Studio album by Flatlinerz
- Released: September 6, 1994
- Recorded: 1993–1994
- Studio: Chung King (New York, NY); Next Level (New York, NY); Greene St. (New York, NY);
- Genre: Horrorcore
- Length: 56:16
- Label: Def Jam
- Producer: Crush; DR Period; Kool Tee; Rockwilder; Tempest;

Flatlinerz chronology
|  | U.S.A. (1994) | Definitive Creepy Collection (2014) |

Singles from U.S.A.
- "Rivaz of Red" Released: July 12, 1994; "Satanic Verses" Released: August 23, 1994; "Live Evil" Released: 1994;

= U.S.A. (Flatlinerz album) =

U.S.A. (stands for "Under Satan's Authority") is the only studio album by American horrorcore trio Flatlinerz. It was released on September 6, 1994, via Def Jam Recordings. The recording sessions took place at Chung King Studios, Next Level Studios, and Greene St. Recording, in New York. The album was produced by Tempest, Rockwilder, Crush, DR Period, and Kool Tee, with Kenny Lee and Russell Simmons serving as executive producers. It features guest appearances from Gravemen, Kool Tee, Mayhem, Omen, Rockwilder, and the Headless Horsemen.
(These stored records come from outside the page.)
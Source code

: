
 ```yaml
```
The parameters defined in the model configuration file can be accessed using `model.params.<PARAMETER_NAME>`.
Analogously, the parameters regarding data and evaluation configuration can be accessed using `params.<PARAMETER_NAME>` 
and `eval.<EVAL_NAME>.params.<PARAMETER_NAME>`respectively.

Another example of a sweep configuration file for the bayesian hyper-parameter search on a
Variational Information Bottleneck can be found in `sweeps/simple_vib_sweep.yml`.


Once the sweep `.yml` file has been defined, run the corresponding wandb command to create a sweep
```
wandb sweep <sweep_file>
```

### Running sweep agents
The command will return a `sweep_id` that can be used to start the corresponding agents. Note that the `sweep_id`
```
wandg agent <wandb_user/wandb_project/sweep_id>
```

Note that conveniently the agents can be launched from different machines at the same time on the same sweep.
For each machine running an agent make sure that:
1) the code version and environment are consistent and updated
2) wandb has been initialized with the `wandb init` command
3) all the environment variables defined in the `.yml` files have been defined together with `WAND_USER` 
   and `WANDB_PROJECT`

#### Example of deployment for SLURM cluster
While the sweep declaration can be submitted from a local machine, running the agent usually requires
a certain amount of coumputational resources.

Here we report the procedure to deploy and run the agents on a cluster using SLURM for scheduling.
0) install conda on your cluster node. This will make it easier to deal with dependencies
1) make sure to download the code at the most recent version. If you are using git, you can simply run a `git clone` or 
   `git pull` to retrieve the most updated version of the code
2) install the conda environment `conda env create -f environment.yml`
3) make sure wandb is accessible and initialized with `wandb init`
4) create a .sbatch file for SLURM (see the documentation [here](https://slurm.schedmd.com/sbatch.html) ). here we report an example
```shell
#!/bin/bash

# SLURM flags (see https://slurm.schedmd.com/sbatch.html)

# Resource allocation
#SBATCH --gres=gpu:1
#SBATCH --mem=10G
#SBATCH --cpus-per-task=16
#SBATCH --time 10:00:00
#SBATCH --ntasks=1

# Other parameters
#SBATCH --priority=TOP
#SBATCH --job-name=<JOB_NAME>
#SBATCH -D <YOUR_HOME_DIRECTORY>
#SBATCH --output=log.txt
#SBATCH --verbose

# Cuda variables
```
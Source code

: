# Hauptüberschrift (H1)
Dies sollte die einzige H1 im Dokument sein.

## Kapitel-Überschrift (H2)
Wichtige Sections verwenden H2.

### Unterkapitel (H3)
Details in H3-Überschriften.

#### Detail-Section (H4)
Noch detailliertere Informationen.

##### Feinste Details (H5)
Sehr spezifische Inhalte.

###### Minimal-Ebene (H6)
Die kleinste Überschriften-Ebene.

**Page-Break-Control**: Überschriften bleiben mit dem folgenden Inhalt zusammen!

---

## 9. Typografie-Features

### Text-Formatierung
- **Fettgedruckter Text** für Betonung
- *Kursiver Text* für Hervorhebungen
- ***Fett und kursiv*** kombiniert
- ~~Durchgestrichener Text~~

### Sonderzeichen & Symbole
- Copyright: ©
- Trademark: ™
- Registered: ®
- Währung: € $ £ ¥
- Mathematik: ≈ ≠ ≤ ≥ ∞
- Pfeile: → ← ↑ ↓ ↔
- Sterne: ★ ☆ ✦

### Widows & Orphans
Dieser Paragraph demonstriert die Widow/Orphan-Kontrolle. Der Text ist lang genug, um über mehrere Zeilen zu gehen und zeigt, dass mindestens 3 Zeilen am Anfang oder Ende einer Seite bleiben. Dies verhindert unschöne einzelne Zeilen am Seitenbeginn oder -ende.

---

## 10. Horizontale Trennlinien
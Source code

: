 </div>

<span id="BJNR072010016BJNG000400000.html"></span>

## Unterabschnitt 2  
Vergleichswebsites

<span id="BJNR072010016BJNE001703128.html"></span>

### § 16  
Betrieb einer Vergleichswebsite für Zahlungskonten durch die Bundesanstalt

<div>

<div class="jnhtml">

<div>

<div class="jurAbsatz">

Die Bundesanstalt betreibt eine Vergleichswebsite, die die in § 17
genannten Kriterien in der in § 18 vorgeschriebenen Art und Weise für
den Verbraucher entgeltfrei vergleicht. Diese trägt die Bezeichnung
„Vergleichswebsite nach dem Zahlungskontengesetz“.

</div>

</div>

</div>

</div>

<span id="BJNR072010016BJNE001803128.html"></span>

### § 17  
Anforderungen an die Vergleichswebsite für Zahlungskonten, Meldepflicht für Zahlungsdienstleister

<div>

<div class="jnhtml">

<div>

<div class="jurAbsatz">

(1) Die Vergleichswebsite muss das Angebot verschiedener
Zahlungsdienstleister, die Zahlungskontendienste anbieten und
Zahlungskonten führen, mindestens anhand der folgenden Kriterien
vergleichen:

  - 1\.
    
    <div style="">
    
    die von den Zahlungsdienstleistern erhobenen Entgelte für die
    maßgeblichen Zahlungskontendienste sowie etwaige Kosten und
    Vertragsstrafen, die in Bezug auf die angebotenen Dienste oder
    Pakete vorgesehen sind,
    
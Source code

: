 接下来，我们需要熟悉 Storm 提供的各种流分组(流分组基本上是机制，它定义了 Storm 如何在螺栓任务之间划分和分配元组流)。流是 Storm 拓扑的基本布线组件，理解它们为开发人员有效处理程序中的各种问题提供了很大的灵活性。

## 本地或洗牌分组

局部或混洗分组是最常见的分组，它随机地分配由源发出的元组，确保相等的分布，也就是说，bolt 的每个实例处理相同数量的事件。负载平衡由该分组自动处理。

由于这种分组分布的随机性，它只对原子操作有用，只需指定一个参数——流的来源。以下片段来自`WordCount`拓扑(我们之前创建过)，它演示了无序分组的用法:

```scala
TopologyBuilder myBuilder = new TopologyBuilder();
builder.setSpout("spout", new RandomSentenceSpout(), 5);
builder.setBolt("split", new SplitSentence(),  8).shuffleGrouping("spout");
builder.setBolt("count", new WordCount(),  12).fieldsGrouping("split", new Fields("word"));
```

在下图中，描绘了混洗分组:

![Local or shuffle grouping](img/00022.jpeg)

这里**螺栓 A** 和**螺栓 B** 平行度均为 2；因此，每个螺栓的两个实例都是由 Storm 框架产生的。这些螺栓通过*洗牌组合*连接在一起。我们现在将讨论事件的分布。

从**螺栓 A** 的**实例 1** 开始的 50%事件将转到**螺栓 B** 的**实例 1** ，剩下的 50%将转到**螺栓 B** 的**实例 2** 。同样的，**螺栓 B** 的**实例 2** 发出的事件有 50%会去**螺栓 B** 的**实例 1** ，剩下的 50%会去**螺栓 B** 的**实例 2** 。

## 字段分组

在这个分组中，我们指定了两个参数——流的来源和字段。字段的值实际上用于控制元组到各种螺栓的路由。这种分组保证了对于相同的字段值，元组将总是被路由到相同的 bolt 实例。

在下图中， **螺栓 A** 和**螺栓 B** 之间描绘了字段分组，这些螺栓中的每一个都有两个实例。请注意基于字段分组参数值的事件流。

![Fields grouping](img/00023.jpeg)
The album peaked at number 65 on the Top R&B/Hip-Hop Albums and number 24 on the Top Heatseekers and found controversy for its satanic themes. Also, the three music videos the group shot for the album, "Live Evil", "Satanic Verses" and "Rivaz of Red", were barely played because of things such as frontman Redrum rhyming while hanging from a noose and Gravedigger rhyming from a crucifix. The album only sold 36,000 copies and the group, along with the Headless Horsemen and Omen, was dropped from Def Jam. Three singles were released, but only "Live Evil" made it to the charts, making it to No. 35 on the Hot Rap Singles.

==Critical reception==

The New York Times wrote that "the Flatlinerz use the slow-moving piano melodies and minor chords of horror-film soundtracks to drive their music, adding screeching birds and tolling church bells for spice."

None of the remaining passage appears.